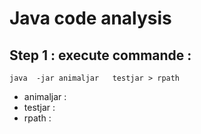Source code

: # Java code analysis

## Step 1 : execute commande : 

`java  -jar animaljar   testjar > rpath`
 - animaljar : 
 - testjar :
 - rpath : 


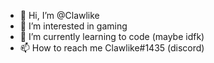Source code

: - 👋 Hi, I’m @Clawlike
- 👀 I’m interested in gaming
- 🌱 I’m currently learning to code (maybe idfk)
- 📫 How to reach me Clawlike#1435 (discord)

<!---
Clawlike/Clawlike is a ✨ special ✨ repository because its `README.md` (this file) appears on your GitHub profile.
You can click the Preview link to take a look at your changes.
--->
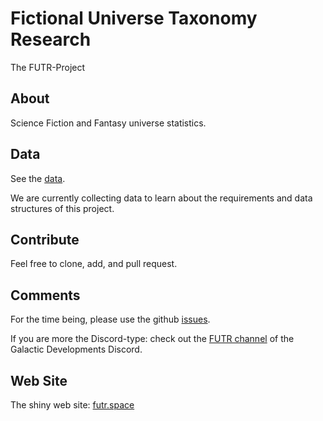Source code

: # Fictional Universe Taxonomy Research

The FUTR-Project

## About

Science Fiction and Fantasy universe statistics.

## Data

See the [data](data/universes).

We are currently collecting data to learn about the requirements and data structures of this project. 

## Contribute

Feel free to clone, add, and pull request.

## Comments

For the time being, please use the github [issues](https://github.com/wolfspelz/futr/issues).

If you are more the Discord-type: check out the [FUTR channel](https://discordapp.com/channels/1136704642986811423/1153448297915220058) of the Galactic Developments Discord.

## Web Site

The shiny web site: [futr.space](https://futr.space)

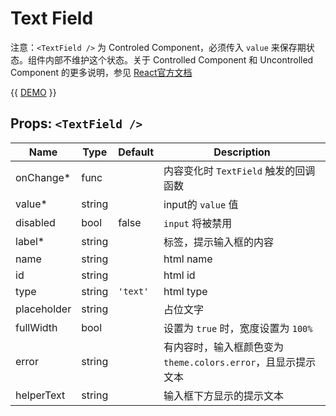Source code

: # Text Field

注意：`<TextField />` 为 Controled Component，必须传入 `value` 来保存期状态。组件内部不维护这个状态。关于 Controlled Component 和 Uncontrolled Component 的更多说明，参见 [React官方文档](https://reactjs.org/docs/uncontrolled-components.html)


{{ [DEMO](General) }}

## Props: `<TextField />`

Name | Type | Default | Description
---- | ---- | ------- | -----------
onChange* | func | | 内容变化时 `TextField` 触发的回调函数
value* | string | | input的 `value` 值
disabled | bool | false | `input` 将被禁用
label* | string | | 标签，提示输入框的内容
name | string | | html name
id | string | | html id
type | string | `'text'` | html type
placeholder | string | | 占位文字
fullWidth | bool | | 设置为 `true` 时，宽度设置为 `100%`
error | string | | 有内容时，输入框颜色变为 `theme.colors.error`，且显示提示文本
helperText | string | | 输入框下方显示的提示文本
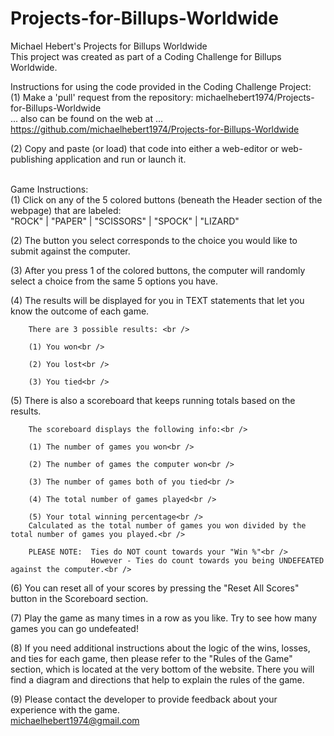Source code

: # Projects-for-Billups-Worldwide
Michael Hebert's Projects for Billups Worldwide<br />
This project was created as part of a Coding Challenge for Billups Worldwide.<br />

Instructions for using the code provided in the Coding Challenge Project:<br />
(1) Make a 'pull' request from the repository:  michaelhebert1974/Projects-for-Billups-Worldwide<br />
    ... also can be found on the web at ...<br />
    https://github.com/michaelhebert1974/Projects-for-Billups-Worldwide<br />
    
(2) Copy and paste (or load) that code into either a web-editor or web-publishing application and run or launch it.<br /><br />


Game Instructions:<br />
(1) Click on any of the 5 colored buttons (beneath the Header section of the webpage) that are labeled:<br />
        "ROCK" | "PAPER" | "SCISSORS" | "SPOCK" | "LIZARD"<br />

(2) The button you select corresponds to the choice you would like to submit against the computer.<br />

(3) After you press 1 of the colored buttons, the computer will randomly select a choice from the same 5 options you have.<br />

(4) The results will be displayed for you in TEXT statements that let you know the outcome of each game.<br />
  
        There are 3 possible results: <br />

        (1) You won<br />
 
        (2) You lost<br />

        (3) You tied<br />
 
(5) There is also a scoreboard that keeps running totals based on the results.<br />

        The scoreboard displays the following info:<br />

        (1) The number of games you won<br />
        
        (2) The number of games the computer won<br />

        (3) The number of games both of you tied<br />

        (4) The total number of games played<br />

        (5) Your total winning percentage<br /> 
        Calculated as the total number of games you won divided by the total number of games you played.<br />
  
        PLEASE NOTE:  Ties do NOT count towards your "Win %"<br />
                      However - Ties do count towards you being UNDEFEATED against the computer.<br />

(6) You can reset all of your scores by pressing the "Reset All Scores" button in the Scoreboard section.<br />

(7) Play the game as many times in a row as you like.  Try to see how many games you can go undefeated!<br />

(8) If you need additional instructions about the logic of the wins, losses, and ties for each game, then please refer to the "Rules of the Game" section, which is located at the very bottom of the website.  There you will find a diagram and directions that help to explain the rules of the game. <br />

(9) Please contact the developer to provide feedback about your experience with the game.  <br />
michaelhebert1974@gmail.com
---
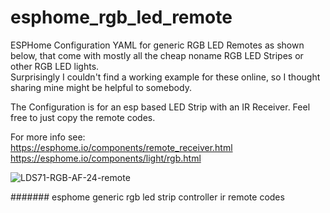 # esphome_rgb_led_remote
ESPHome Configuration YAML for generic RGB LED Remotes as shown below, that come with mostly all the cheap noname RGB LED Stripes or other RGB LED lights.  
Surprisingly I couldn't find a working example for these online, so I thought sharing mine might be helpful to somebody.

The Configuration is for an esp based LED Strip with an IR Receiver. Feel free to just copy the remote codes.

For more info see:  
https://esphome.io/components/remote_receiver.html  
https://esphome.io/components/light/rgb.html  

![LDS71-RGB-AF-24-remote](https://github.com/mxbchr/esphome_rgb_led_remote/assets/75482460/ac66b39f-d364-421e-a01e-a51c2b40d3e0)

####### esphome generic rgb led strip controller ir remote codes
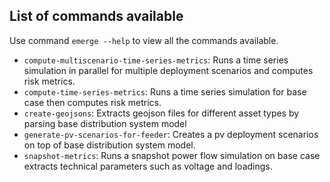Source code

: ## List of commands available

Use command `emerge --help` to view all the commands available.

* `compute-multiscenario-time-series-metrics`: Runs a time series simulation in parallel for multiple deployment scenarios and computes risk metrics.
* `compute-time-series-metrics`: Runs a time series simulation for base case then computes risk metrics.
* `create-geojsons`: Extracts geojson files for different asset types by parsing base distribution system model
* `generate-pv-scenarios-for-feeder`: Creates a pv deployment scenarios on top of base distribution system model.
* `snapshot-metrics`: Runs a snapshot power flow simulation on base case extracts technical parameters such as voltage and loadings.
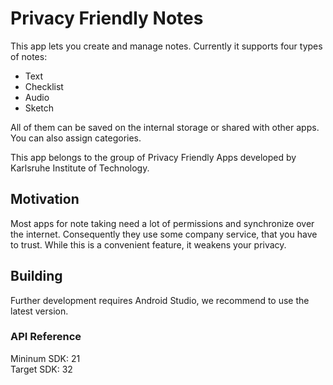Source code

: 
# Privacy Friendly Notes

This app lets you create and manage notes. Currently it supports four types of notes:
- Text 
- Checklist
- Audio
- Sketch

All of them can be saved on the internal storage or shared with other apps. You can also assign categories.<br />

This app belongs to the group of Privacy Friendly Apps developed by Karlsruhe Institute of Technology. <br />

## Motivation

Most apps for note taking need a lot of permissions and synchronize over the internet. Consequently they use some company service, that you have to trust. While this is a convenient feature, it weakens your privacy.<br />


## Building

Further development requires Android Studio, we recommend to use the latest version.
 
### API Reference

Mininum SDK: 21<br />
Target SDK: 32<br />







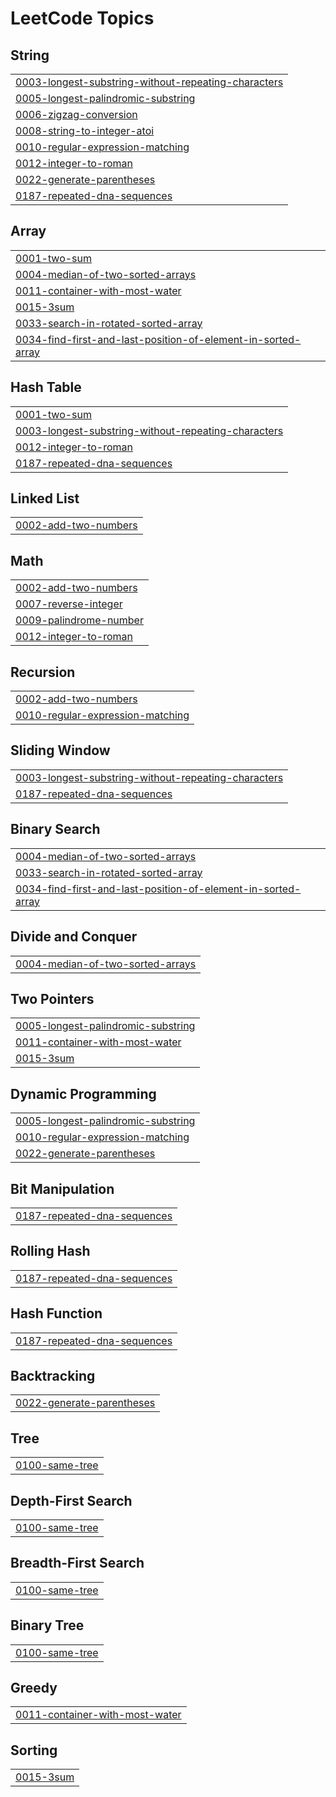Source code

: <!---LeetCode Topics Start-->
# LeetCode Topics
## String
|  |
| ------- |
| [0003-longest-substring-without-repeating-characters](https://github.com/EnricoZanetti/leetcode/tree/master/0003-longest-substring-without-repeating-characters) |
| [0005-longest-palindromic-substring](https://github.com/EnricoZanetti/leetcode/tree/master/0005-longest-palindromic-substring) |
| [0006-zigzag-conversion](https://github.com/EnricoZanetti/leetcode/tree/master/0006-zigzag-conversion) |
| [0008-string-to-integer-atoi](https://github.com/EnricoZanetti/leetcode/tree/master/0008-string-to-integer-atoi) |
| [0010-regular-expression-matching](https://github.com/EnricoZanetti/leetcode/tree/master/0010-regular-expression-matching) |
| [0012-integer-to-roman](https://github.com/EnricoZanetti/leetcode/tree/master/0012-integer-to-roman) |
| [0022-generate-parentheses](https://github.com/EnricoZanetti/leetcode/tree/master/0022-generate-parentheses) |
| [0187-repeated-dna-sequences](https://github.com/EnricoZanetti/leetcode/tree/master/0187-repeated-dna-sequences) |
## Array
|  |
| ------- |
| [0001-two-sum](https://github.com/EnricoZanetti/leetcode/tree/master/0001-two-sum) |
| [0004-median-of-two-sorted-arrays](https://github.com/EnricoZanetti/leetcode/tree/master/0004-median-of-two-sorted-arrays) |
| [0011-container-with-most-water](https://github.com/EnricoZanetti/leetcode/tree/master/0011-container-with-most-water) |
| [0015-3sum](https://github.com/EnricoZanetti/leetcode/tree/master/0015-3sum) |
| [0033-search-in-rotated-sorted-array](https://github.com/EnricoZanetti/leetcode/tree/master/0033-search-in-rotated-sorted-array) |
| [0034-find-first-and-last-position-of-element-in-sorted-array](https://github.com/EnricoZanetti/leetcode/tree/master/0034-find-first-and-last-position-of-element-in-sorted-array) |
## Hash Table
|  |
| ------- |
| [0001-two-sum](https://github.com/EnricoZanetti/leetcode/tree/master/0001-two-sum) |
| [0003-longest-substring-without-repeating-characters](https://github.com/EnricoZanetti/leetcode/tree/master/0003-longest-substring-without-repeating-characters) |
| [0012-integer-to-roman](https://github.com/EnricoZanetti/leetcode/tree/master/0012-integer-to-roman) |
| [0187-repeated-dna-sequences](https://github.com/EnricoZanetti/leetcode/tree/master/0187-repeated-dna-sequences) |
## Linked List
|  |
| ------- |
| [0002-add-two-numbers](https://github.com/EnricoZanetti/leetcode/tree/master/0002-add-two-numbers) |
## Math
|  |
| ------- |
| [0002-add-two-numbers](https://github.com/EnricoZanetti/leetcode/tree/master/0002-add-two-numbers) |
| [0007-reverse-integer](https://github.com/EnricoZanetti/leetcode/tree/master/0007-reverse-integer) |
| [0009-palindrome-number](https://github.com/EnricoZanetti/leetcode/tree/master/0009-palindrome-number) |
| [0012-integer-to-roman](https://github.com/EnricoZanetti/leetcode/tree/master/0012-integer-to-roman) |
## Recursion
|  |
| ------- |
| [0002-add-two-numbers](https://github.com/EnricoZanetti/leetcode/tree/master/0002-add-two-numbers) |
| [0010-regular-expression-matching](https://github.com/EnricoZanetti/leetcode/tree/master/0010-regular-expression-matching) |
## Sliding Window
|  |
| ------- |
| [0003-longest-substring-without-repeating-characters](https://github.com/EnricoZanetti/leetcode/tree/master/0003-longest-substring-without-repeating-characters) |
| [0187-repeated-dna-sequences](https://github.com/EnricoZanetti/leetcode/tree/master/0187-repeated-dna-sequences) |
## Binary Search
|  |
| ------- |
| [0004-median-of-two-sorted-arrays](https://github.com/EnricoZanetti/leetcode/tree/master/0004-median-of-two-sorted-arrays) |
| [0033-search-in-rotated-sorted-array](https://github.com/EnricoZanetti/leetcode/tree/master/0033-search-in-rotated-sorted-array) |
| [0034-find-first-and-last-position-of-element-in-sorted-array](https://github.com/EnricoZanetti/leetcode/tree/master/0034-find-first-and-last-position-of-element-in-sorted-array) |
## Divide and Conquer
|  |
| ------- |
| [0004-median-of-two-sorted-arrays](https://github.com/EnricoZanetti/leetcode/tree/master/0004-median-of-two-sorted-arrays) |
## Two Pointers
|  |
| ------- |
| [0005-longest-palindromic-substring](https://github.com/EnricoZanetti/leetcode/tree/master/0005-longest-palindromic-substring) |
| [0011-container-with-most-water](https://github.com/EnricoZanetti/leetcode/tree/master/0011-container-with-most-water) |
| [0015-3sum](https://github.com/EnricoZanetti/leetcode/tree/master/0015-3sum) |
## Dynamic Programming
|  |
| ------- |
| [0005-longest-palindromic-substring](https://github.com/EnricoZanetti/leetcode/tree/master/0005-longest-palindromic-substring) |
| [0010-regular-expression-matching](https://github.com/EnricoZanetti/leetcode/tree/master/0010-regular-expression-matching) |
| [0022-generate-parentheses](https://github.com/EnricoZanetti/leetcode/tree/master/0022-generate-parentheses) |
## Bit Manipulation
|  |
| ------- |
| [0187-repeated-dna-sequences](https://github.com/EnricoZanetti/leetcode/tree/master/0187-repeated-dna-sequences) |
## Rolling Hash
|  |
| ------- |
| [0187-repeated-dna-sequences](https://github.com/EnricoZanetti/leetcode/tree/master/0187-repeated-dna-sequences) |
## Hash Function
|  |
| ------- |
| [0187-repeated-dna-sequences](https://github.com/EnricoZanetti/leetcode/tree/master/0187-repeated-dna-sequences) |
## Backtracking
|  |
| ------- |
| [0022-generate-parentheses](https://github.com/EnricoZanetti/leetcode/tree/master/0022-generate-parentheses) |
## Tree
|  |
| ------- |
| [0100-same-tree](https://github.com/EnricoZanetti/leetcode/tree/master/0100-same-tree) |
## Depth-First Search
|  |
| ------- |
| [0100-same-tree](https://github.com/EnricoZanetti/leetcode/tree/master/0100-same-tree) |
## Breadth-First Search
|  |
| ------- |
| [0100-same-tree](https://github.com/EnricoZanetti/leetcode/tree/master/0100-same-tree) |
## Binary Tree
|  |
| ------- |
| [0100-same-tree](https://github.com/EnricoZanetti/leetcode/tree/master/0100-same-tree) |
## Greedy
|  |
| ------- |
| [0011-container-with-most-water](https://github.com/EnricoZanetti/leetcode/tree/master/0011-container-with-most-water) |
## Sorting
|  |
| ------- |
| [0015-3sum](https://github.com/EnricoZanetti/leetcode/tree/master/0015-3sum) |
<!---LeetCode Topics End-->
==
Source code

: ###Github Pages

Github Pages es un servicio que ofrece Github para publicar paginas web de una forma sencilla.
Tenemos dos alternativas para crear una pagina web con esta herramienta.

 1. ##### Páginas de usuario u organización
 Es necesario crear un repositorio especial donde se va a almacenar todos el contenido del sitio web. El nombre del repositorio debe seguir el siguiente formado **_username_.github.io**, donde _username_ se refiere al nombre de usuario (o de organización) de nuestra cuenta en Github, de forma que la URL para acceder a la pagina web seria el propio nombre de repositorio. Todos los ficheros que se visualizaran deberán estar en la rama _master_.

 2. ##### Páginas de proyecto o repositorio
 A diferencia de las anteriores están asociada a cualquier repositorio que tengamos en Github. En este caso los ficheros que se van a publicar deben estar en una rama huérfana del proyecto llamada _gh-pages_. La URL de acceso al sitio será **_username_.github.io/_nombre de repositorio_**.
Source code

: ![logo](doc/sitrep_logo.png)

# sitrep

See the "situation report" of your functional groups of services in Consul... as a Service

Work instruction: A line in the material may hold the string "testjar". Report how many do, and write only the number.

Solution: 2